Но, а после того, как нас избрали, все повернулось совершенно в другую сторону. По сути дела, я не мог найти себе места. Я не той категории человек, который может сидеть, спокойно разгадывать кроссворды, читать журналы-газеты и ходить заниматься болтовней. Мне нужна была конкретная работа.

Михаил Соколов:

То есть, это уже в августе вы почувствовали?

Александр Руцкой:

Да, и я не раз, раза два-три до этих событий встречался и разговаривал с Борисом Николаевичем. Я говорил: "Борис Николаевич. Ну, дайте мне какую-то конкретную работу". Он всегда мне отвечал: "Ну, что ты, к власти, что ли рвешься?". Я говорю: "Да не власть мне нужна, мне нужно конкретное занятие, за которое бы я отвечал и видел бы результаты своего труда. А просто сидеть мальчиком на побегушках или порученцем, - я говорю, - это не в моих правилах".

Как бы было дано поручение разработать предложения по структуре государственных органов власти. Кстати, вот Совет федерации - это моя идея, у меня даже еще остались мои наброски, черновики, сохранилась докладная записка. Я, после губернаторства было время, приводил свои архивы в порядок и нашел все эти документы. Совет безопасности - моя идея. Так что все эти зарисовки, черновики остались.

И вот он говорит: "Ну, разработай структуру, как, ты видишь, должна выглядеть власть". Но когда я сделал эти предложения, а предложения, конечно, оформил пояснительной запиской, расчетами, выстроил всю систему, это сходу не было принято, отвергнуто однозначно господином Бурбулисом, потому что все-таки Бурбулис был ближе к Борису Николаевичу. Ну, и как стало мне позже понятно, Бурбулис сам себя планировал на должность вице-президента, а тут вот Руцкой ему перебежал дорогу. Борис Николаевич больше давал поручения ему.

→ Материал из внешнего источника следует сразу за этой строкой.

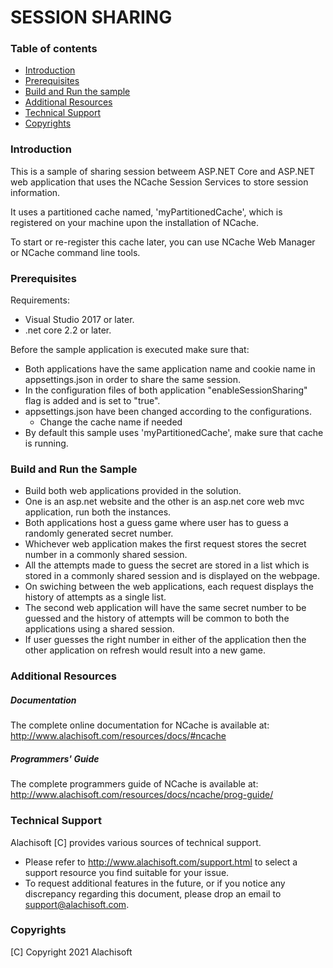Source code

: # SESSION SHARING

### Table of contents

* [Introduction](#introduction)
* [Prerequisites](#prerequisites)
* [Build and Run the sample](#build-and-run-the-sample)
* [Additional Resources](#additional-resources)
* [Technical Support](#technical-support)
* [Copyrights](#copyrights)

### Introduction

This is a sample of sharing session betweem ASP.NET Core and ASP.NET web application that uses the NCache Session Services to store session information. 

It uses a partitioned cache named, 'myPartitionedCache', which is registered on your machine upon the installation of NCache. 

To start or re-register this cache later, you can use NCache Web Manager or NCache command line tools.


### Prerequisites

Requirements:

- Visual Studio 2017 or later.
- .net core  2.2 or later.

Before the sample application is executed make sure that:
- Both applications have the same application name and cookie name in appsettings.json in order to share the same session.
- In the configuration files of both application "enableSessionSharing" flag is added and is set to "true".
- appsettings.json have been changed according to the configurations. 
	- Change the cache name if needed
- By default this sample uses 'myPartitionedCache', make sure that cache is running. 

### Build and Run the Sample
 
- Build both web applications provided in the solution.
- One is an asp.net website and the other is an asp.net core web mvc application, run both the instances. 
- Both applications host a guess game where user has to guess a randomly generated secret number.
- Whichever web application makes the first request stores the secret number in a commonly shared session.
- All the attempts made to guess the secret are stored in a list which is stored in a commonly shared session and is displayed on the webpage.
- On swiching between the web applications, each request displays the history of attempts as a single list.
- The second web application will have the same secret number to be guessed and the history of attempts will be common to both the applications using a shared session.
- If user guesses the right number in either of the application then the other application on refresh would result into a new game. 

### Additional Resources

##### Documentation
The complete online documentation for NCache is available at:
http://www.alachisoft.com/resources/docs/#ncache

##### Programmers' Guide
The complete programmers guide of NCache is available at:
http://www.alachisoft.com/resources/docs/ncache/prog-guide/

### Technical Support

Alachisoft [C] provides various sources of technical support. 

- Please refer to http://www.alachisoft.com/support.html to select a support resource you find suitable for your issue.
- To request additional features in the future, or if you notice any discrepancy regarding this document, please drop an email to [support@alachisoft.com](mailto:support@alachisoft.com).

### Copyrights

[C] Copyright 2021 Alachisoft 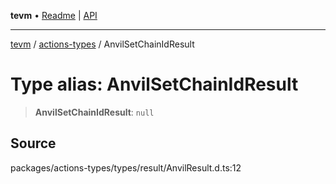 **tevm** • [Readme](../../README.md) \| [API](../../modules.md)

***

[tevm](../../README.md) / [actions-types](../README.md) / AnvilSetChainIdResult

# Type alias: AnvilSetChainIdResult

> **AnvilSetChainIdResult**: `null`

## Source

packages/actions-types/types/result/AnvilResult.d.ts:12
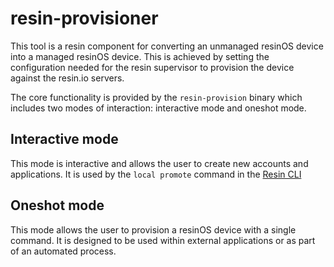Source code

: # resin-provisioner

This tool is a resin component for converting an unmanaged resinOS device into a
managed resinOS device. This is achieved by setting the configuration needed for
the resin supervisor to provision the device against the resin.io servers.

The core functionality is provided by the `resin-provision` binary which
includes two modes of interaction: interactive mode and oneshot mode.

## Interactive mode
This mode is interactive and allows the user to create new accounts and
applications. It is used by the `local promote` command in the [Resin
CLI](https://github.com/resin-io/resin-cli)

## Oneshot mode
This mode allows the user to provision a resinOS device with a single command.
It is designed to be used within external applications or as part of an
automated process.

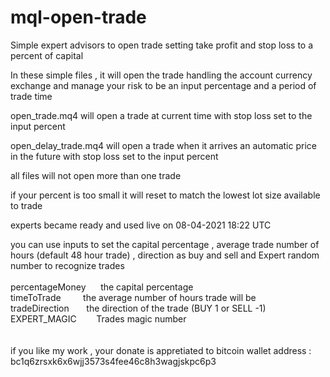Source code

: # mql-open-trade

Simple expert advisors to open trade setting take profit and stop loss to a percent of capital

In these simple files , it will open the trade handling the account currency exchange and manage your risk to be an input percentage and a period of trade time


open_trade.mq4 will open a trade at current time with stop loss set to the input percent

open_delay_trade.mq4 will open a trade when it arrives an automatic price in the future with stop loss set to the input percent


all files will not open more than one trade

if your percent is too small it will reset to match the lowest lot size available to trade


experts became ready and used live on 08-04-2021 18:22 UTC

you can use inputs to set the capital percentage , average trade number of hours  (default 48 hour trade)  , direction as buy and sell and Expert random number to recognize trades
<br>
<br>
percentageMoney  &nbsp; &nbsp;&nbsp;                 the capital percentage<br>
timeToTrade     &nbsp;&nbsp;&nbsp;&nbsp;&nbsp;&nbsp;&nbsp;                 the average number of hours trade will be<br>
tradeDirection  &nbsp;&nbsp;&nbsp; &nbsp;                the direction of the trade (BUY 1 or SELL -1)<br>
EXPERT_MAGIC       &nbsp;&nbsp;&nbsp; &nbsp;&nbsp;             Trades magic number<br> 
<br>
<br>
if you like my work , your donate is appretiated to bitcoin wallet address :
bc1q6zrsxk6x6wjj3573s4fee46c8h3wagjskpc6p3





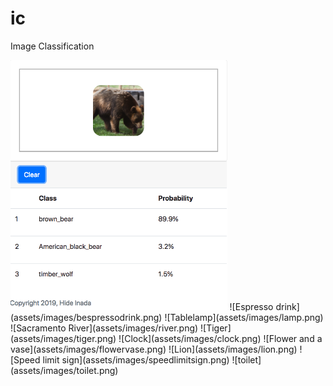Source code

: # ic
Image Classification

<IMG src="assets/images/bear.png" height="400px">
![Espresso drink](assets/images/bespressodrink.png)
![Tablelamp](assets/images/lamp.png)		
![Sacramento River](assets/images/river.png)		
![Tiger](assets/images/tiger.png)
![Clock](assets/images/clock.png)		
![Flower and a vase](assets/images/flowervase.png)	
![Lion](assets/images/lion.png)		
![Speed limit sign](assets/images/speedlimitsign.png)
![toilet](assets/images/toilet.png)
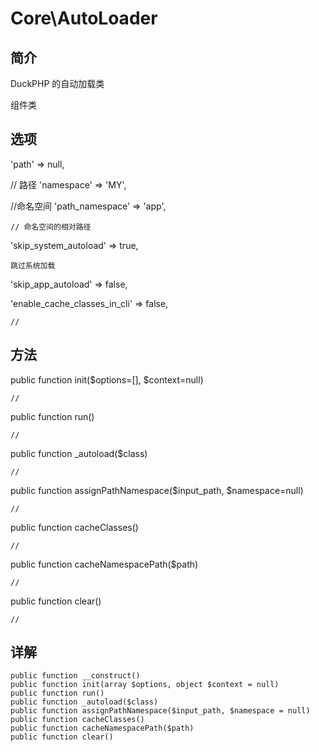 # Core\AutoLoader

## 简介

DuckPHP 的自动加载类

组件类

## 选项
'path' => null,

// 路径
'namespace' => 'MY',

//命名空间
'path_namespace' => 'app',

    // 命名空间的相对路径
'skip_system_autoload' => true,

    跳过系统加载
'skip_app_autoload' => false,

'enable_cache_classes_in_cli' => false,
    
    //
## 方法

public function init($options=[], $context=null)

    //
public function run()

    //
public function _autoload($class)

    //
public function assignPathNamespace($input_path, $namespace=null)

    //
public function cacheClasses()

    //
public function cacheNamespacePath($path)

    //
public function clear()

    //
## 详解

    public function __construct()
    public function init(array $options, object $context = null)
    public function run()
    public function _autoload($class)
    public function assignPathNamespace($input_path, $namespace = null)
    public function cacheClasses()
    public function cacheNamespacePath($path)
    public function clear()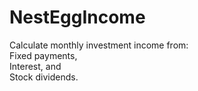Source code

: NestEggIncome
=============

Calculate monthly investment income from:<br>
Fixed payments, <br>
Interest, and <br>
Stock dividends.
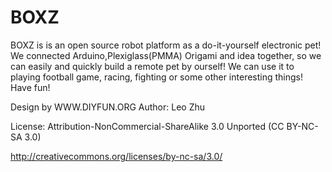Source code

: BOXZ
====

BOXZ is is an open source robot platform as a do-it-yourself electronic pet! We connected Arduino,Plexiglass(PMMA) Origami and idea together, so we can easily and quickly build a remote pet by ourself! We can use it to playing football game, racing, fighting or some other interesting things!
Have fun!

Design by WWW.DIYFUN.ORG
Author: Leo Zhu 


License: Attribution-NonCommercial-ShareAlike 3.0 Unported (CC BY-NC-SA 3.0) 

http://creativecommons.org/licenses/by-nc-sa/3.0/ 
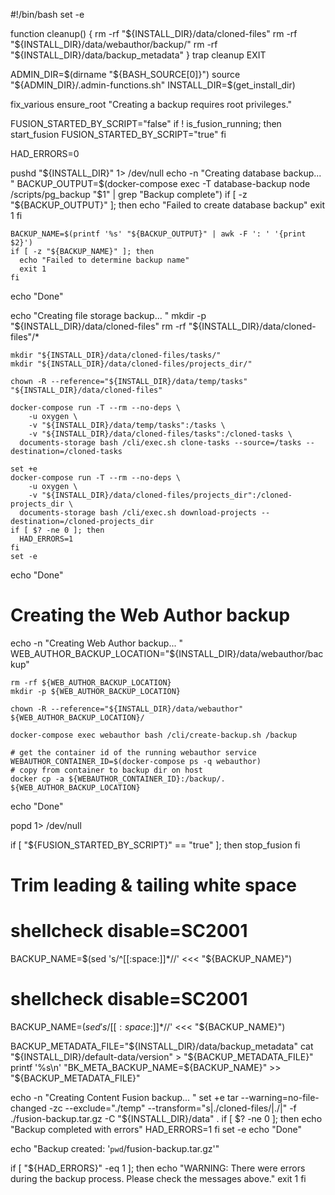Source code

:#!/bin/bash
set -e

function cleanup() {
  rm -rf "${INSTALL_DIR}/data/cloned-files"
  rm -rf "${INSTALL_DIR}/data/webauthor/backup/"
  rm -rf "${INSTALL_DIR}/data/backup_metadata"
}
trap cleanup EXIT

ADMIN_DIR=$(dirname "${BASH_SOURCE[0]}")
source "${ADMIN_DIR}/.admin-functions.sh"
INSTALL_DIR=$(get_install_dir)

fix_various
ensure_root "Creating a backup requires root privileges."

FUSION_STARTED_BY_SCRIPT="false"
if ! is_fusion_running; then
  start_fusion
  FUSION_STARTED_BY_SCRIPT="true"
fi

HAD_ERRORS=0

pushd "${INSTALL_DIR}" 1> /dev/null
  echo -n "Creating database backup... "
    BACKUP_OUTPUT=$(docker-compose exec -T database-backup node /scripts/pg_backup "$1" | grep "Backup complete")
    if [ -z "${BACKUP_OUTPUT}" ]; then
      echo "Failed to create database backup"
      exit 1
    fi

    BACKUP_NAME=$(printf '%s' "${BACKUP_OUTPUT}" | awk -F ': ' '{print $2}')
    if [ -z "${BACKUP_NAME}" ]; then
      echo "Failed to determine backup name"
      exit 1
    fi
  echo "Done"

  echo "Creating file storage backup... "
    mkdir -p "${INSTALL_DIR}/data/cloned-files"
    rm -rf "${INSTALL_DIR}/data/cloned-files"/*

    mkdir "${INSTALL_DIR}/data/cloned-files/tasks/"
    mkdir "${INSTALL_DIR}/data/cloned-files/projects_dir/"
    
    chown -R --reference="${INSTALL_DIR}/data/temp/tasks" "${INSTALL_DIR}/data/cloned-files"

    docker-compose run -T --rm --no-deps \
        -u oxygen \
        -v "${INSTALL_DIR}/data/temp/tasks":/tasks \
        -v "${INSTALL_DIR}/data/cloned-files/tasks":/cloned-tasks \
      documents-storage bash /cli/exec.sh clone-tasks --source=/tasks --destination=/cloned-tasks

    set +e
    docker-compose run -T --rm --no-deps \
        -u oxygen \
        -v "${INSTALL_DIR}/data/cloned-files/projects_dir":/cloned-projects_dir \
      documents-storage bash /cli/exec.sh download-projects --destination=/cloned-projects_dir
    if [ $? -ne 0 ]; then
      HAD_ERRORS=1
    fi
    set -e
  echo "Done"
  

  # Creating the Web Author backup
  echo -n "Creating Web Author backup... "
    WEB_AUTHOR_BACKUP_LOCATION="${INSTALL_DIR}/data/webauthor/backup"

    rm -rf ${WEB_AUTHOR_BACKUP_LOCATION}
    mkdir -p ${WEB_AUTHOR_BACKUP_LOCATION}

    chown -R --reference="${INSTALL_DIR}/data/webauthor" ${WEB_AUTHOR_BACKUP_LOCATION}/

    docker-compose exec webauthor bash /cli/create-backup.sh /backup

    # get the container id of the running webauthor service
    WEBAUTHOR_CONTAINER_ID=$(docker-compose ps -q webauthor)
    # copy from container to backup dir on host
    docker cp -a ${WEBAUTHOR_CONTAINER_ID}:/backup/. ${WEB_AUTHOR_BACKUP_LOCATION}

  echo "Done"
  
popd 1> /dev/null


if [ "${FUSION_STARTED_BY_SCRIPT}" == "true" ]; then
  stop_fusion
fi

# Trim leading & tailing white space
# shellcheck disable=SC2001
BACKUP_NAME=$(sed 's/^[[:space:]]*//' <<< "${BACKUP_NAME}")
# shellcheck disable=SC2001
BACKUP_NAME=$(sed 's/[[:space:]]*$//' <<< "${BACKUP_NAME}")

BACKUP_METADATA_FILE="${INSTALL_DIR}/data/backup_metadata"
cat "${INSTALL_DIR}/default-data/version" > "${BACKUP_METADATA_FILE}"
printf '%s\n' "BK_META_BACKUP_NAME=${BACKUP_NAME}" >> "${BACKUP_METADATA_FILE}"

echo -n "Creating Content Fusion backup... "
set +e
tar --warning=no-file-changed -zc --exclude="./temp" --transform="s|./cloned-files/|./|" -f ./fusion-backup.tar.gz -C "${INSTALL_DIR}/data" .
if [ $? -ne 0 ]; then
  echo "Backup completed with errors"
  HAD_ERRORS=1
fi
set -e
echo "Done"

echo "Backup created: '`pwd`/fusion-backup.tar.gz'"

if [ "${HAD_ERRORS}" -eq 1 ]; then
  echo "WARNING: There were errors during the backup process. Please check the messages above."
  exit 1
fi

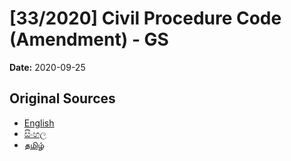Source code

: # [33/2020] Civil Procedure Code (Amendment) - GS

**Date:** 2020-09-25

## Original Sources

- [English](https://documents.gov.lk/view/bills/2020/9/33-2020_E.pdf)
- [සිංහල](https://documents.gov.lk/view/bills/2020/9/33-2020_S.pdf)
- [தமிழ்](https://documents.gov.lk/view/bills/2020/9/33-2020_T.pdf)
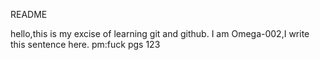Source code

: README

hello,this is my excise of learning git and github.
I am Omega-002,I write this sentence here.
pm:fuck pgs
123

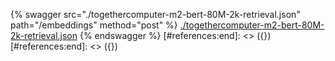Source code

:[#references:start]: <> ({ "template": "openapi" })
[#references:start]: <> ({ "template": "openapi" })
{% swagger src="./togethercomputer-m2-bert-80M-2k-retrieval.json" path="/embeddings" method="post" %}
[./togethercomputer-m2-bert-80M-2k-retrieval.json](./togethercomputer-m2-bert-80M-2k-retrieval.json)
{% endswagger %}
[#references:end]: <> ({})
[#references:end]: <> ({})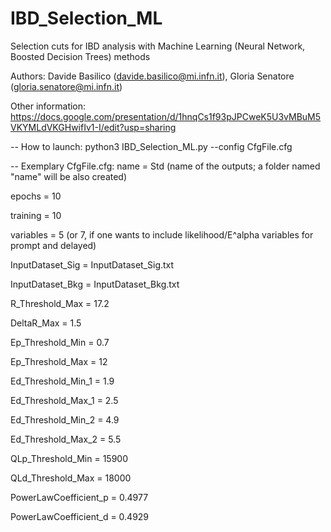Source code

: # IBD_Selection_ML

Selection cuts for IBD analysis with Machine Learning (Neural Network, Boosted Decision Trees) methods

Authors: Davide Basilico (davide.basilico@mi.infn.it), Gloria Senatore (gloria.senatore@mi.infn.it)

Other information: https://docs.google.com/presentation/d/1hnqCs1f93pJPCweK5U3vMBuM5VKYMLdVKGHwifIv1-I/edit?usp=sharing

-- How to launch:
python3 IBD_Selection_ML.py --config CfgFile.cfg

-- Exemplary CfgFile.cfg:
name = Std (name of the outputs; a folder named "name" will be also created)

epochs = 10

training = 10

variables = 5  (or 7, if one wants to include likelihood/E^alpha variables for prompt and delayed)

InputDataset_Sig = InputDataset_Sig.txt

InputDataset_Bkg = InputDataset_Bkg.txt

R_Threshold_Max = 17.2

DeltaR_Max = 1.5

Ep_Threshold_Min = 0.7

Ep_Threshold_Max = 12

Ed_Threshold_Min_1 = 1.9

Ed_Threshold_Max_1 = 2.5

Ed_Threshold_Min_2 = 4.9

Ed_Threshold_Max_2 = 5.5

QLp_Threshold_Min = 15900

QLd_Threshold_Max = 18000

PowerLawCoefficient_p = 0.4977

PowerLawCoefficient_d = 0.4929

Но Бурбулис быстрее ушел с должности, в кавычках, скажем так, госсекретаря, и в своей книге воспоминаний Борис Николаевич нелестно отзывается о Геннадии Бурбулисе. Ну, это своеобразный человек. За глаза я не люблю что-либо говорить.

Михаил Соколов:

Александр Владимирович, ну, вот у вас появилось конкретное дело, я так понимаю, утром 19-го, да? То есть, фактически вы возглавили штаб обороны Белого дома.

Александр Руцкой:

Я приехал самый первый туда, сразу же удалось мне связаться с Ельциным. Он мне сказал, что он сейчас немедленно прибудет, любым путем, так сказать. Я его предупредил, что у меня есть такая информация. Он тоже сказал, что у него есть информация, что его собираются арестовать. Связался с Хасбулатовым с Русланом Имрановичем, тоже его, так сказать, в курс дела поставил. И покамест я их ждал, я сразу же приступил к формированию охраны здания. Вызвал начальника охраны здания, построил всю вневедомственную охрану здания, конкретно распределил и поставил задачи, кто за что отвечает, кто отвечает за какие направления, кого впускать, кого не выпускать, проверять, кто входит в здание с чем-либо и что несет с собой, что выносит из здания.

В общем, на первоначальном этапе, так сказать, организовал все это и предупредил, что когда приедет Борис Николаевич, приедет Хасбулатов, более в здание никого чужих не пускать.

Ну, а дальше, когда уже Борис Николаевич приехал, я ему доложил свои предложения, каким образом все это организовать и усилить, внешнее кольцо сделать и непосредственно оборону здания. Поэтому практически все эти дни вот этим и занимался, то есть, практически не спал, так, сидя в кресле часика полтора-два. И опять по зданию, опять по зданию, опять по зданию...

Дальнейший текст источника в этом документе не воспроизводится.